Cillizza: Bannon is out of the White House and back at Breitbart. What, if anything, surprises you about that?

Green: He was always going to end up back at Breibart eventually, that much was clear. He’d complained to associates that he missed the platform and the ability to influence elections beyond just the one in the US – it was especially frustrating for him watching Marine Le Pen, the nationalist candidate in France, lose as badly as she did.
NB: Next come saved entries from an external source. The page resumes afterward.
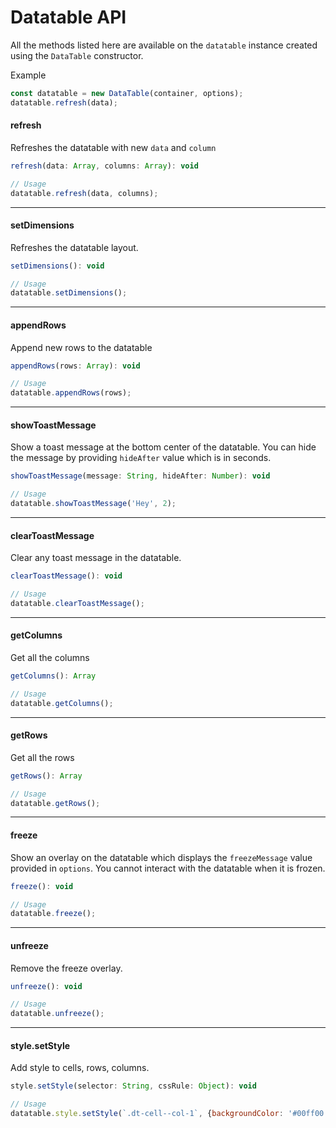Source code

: # Datatable API

All the methods listed here are available on the `datatable` instance created using the `DataTable` constructor.

Example
```javascript
const datatable = new DataTable(container, options);
datatable.refresh(data);
```

#### refresh

Refreshes the datatable with new `data` and `column`

```javascript
refresh(data: Array, columns: Array): void

// Usage
datatable.refresh(data, columns);
```

---

#### setDimensions

Refreshes the datatable layout.

```javascript
setDimensions(): void

// Usage
datatable.setDimensions();
```

---

#### appendRows

Append new rows to the datatable

```javascript
appendRows(rows: Array): void

// Usage
datatable.appendRows(rows);
```

---

#### showToastMessage

Show a toast message at the bottom center of the datatable. You can hide the message by providing `hideAfter` value which is in seconds.

```javascript
showToastMessage(message: String, hideAfter: Number): void

// Usage
datatable.showToastMessage('Hey', 2);
```

---

#### clearToastMessage

Clear any toast message in the datatable.

```javascript
clearToastMessage(): void

// Usage
datatable.clearToastMessage();
```

---

#### getColumns

Get all the columns

```javascript
getColumns(): Array

// Usage
datatable.getColumns();
```

---

#### getRows

Get all the rows

```javascript
getRows(): Array

// Usage
datatable.getRows();
```

---

#### freeze

Show an overlay on the datatable which displays the `freezeMessage` value provided in `options`. You cannot interact with the datatable when it is frozen.

```javascript
freeze(): void

// Usage
datatable.freeze();
```

---

#### unfreeze

Remove the freeze overlay.

```javascript
unfreeze(): void

// Usage
datatable.unfreeze();
```

---

#### style.setStyle

Add style to cells, rows, columns.

```javascript
style.setStyle(selector: String, cssRule: Object): void

// Usage
datatable.style.setStyle(`.dt-cell--col-1`, {backgroundColor: '#00ff00'});
```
But I’m surprised that he left at the moment Trump’s presidency is engulfed in crisis on every front, particularly the fallout from his response to Charlottesville. As was so often the case, Bannon was pretty much Trump’s sole defender. And given how sensitive we know the President is about having people defend him, I’m surprised that Bannon didn’t stick around until at least Labor Day. Although there were certainly plenty of people in the White House who thought his “defense” of the President was worsening the political fallout and were eager to see him gone, stat.

Cillizza: There were promises of war with the establishment coming hard on the heels of Bannon’s ouster. What does that mean? An exaggeration or not?

Green: I don’t think it’s an exaggeration at all. Just look at Breitbart News’s blaring orange headline today criticizing the generals whose strategy of sending more troops to Afghanistan has prevailed – or the headline attacking H.R. McMaster for allegedly failing to brief Trump about the Navy collision before he made his awkward “that’s too bad” comment to reporters.

I expect Breitbart and Bannon will go “buck wild” (to borrow a Bannonism) in their criticism of establishment figures on Capitol Hill and in the White House, whether it’s [Senate Majority Leader] Mitch McConnell or [National Economic Council Director] Gary Cohn.

What I think remains to be seen is what kind of real-world influence that’ll have. If all they’re able to do is whip up a bunch of foaming Internet commenters, it may not be a great problem for those left running the White House. But if the House Freedom Caucus and other Breitbart allies respond, that could pose a serious problem to the Trump administration’s ability to govern – and they’re not exactly knocking it out of the park to begin with.

Cillizza: Will Bannon go after Trump? Others in the White House? Republicans in Congress? All three?

Green: That’s the million-dollar question. I don’t know. My guess is that in the near term, Bannon will not go after Trump directly. When I spoke to Bannon on Friday, he seemed to be planning to go after the “West Wing Democrats” as a way of weakening their influence and their standing with Trump and the Republican base. But there’s no question that Bannon is going to go after others in the White House (hi, Javanka!), and has in fact already begun to, and also will go after Republican leaders on Capitol Hill.

Cillizza: How grand are Bannon’s ambitions? TV network? Bigger Breitbart? And can he make it happen?

Green: Unclear. Bannon himself has a pretty grandiose view of his own powers and definitely has global ambitions. He’s told me that before and after he left the White House. The question is what form they’ll take. I know there’s been a lot of chatter and media reports that Bannon is going to turn around and immediately launch some kind of Breitbart TV network to challenge Fox News, funded by Robert Mercer’s billions. Count me skeptical. Bannon has always thought that the web is the place to galvanize the rising generation of conservative voters, and he’s always been leery of the hundreds of millions of dollars it would take to truly launch a viable Fox competitor – and Fox took years to build up its influence.

I think what we’ll see instead is a Breitbart News on steroids, and probably a global expansion that will take it into new countries and new markets where nationalist movements are growing.

Cillizza: Finish this sentence: “The defining trait of Steve Bannon is _______.” Now explain.

Green: “Relentlessness.”

Bannon isn’t always effective or strategically sound in his thinking, but the guy is an unstoppable machine (whether for good or ill, I’ll leave to your wise readers to decide).

As I argue in ‘Devil’s Bargain,’ I think he was a very shrewd crafter of Trump’s message and the outside-the-box approach to electoral politics that drove Trump’s upset victory – but that for the most part failed to achieve what he wanted to do with Trump in the White House. But Bannon never stopped fighting for the 18 hours a day he was awake and toiling in the White House. And it’s totally characteristic of Bannon that he left the White House on a Friday and within hours of his departure was already leading the evening editorial call at Breitbart. So whatever happens next, he will be out there pushing very hard every day. And when Bannon does that, it usually has an effect.